Q: Can you give me some examples of the types of technologies that might benefit from small business programs?

There are some medications coming out that are going to be useful in the treatment of endometriosis or fibroids. There are some diagnostic approaches for pelvic organ prolapse—ultrasound as well as some nonradiologic approaches. There are some neurostimulation approaches being used for incontinence. And a lot of these technologies would take a mix of academic and small business partnerships to really move them forward.

Q: What kind of advances do you see coming out of the branch-funded research in the near term?

There are many areas in which I see advances being made. One of them is the work being done through the Pelvic Floor Disorders Network. They are interested in pelvic organ prolapse as well as urinary incontinence and fecal incontinence. In particular, they are looking at the effectiveness of available treatments and whether specific treatments should be applied to specific women. Not all women are going to be optimally treated by one approach or the other.

For example, with urinary incontinence they’re developing some new surgical treatments. For fecal incontinence, there are some new neurostimulatory approaches that are being developed. There is a lot of hope that we’re going to know what the best treatments are, how to apply them, and even see some new developments on the relatively near horizon.


Training the Next Generation

Q: Why is it important to train the next generation of researchers and research clinicians?

Part of our job now is to mentor up-and-coming investigators, to help them maximize their talents and their success in getting grants so that they can use their new ideas and new enthusiasm to really effectively approach the problems that we have.

We have some institutional training grants in my branch.
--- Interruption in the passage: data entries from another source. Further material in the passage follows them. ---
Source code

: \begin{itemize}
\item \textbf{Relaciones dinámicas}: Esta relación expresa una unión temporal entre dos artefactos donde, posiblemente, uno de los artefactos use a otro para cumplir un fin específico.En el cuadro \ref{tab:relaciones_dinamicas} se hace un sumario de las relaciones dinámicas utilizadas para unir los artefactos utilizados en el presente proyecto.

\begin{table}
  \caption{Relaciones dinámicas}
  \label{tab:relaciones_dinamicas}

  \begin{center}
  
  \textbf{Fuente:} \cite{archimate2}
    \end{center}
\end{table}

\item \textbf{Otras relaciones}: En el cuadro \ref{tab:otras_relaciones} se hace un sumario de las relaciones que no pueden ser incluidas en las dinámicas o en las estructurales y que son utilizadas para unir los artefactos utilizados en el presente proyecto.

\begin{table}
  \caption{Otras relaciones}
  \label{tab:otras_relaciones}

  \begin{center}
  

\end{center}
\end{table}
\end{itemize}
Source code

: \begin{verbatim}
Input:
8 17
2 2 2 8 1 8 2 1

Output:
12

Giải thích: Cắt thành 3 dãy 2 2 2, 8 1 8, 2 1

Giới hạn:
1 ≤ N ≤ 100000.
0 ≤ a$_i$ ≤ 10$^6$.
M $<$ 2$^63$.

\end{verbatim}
We have a large network of institutions through the Women’s Reproductive Health Research Career Development Program, which we call the WRHR. The WRHR is focused on obstetricians and gynecologists as they transition into independent research careers.

We also help to support the Building Interdisciplinary Research Careers in Women’s Health program, which supports both M.D.s and Ph.D.s who are interested in women’s health issues.

Q: What advice do you have for new investigators?

I would advise them to not be shy about identifying their own mentors. We all need mentors at all stages of our careers. We need the various perspectives, the encouragement. Mentors can be older, they can be younger; they can be further along in their careers, they can just be colleagues. They can tell you that they understand your pain and that you’re on the right track. So I think mentoring’s important. There’s a lot to do and a lot of reasons to do it; it’s very satisfying.

Q: National Women's Health Week takes place in May. Do you have a specific message for women that would fit the spirit of the week?

I think the spirit of National Women’s Health Week blends in perfectly with the mission of the Gynecologic Health and Disease Branch; that is, we want women to be healthy. And what does that require? It’s a lot of things that we all know about but don’t really do as well as we could: Eat well, keep our weight down, exercise, quit smoking if we smoke, try to get plenty of sleep, and go see our health care provider, whether that be a gynecologist, internist, or family practice physician. It means that we should make sure that we’re up to date on our vaccines, Pap smears, on any routine testing that we need.

Broadly speaking, good health care is also good gynecologic health care.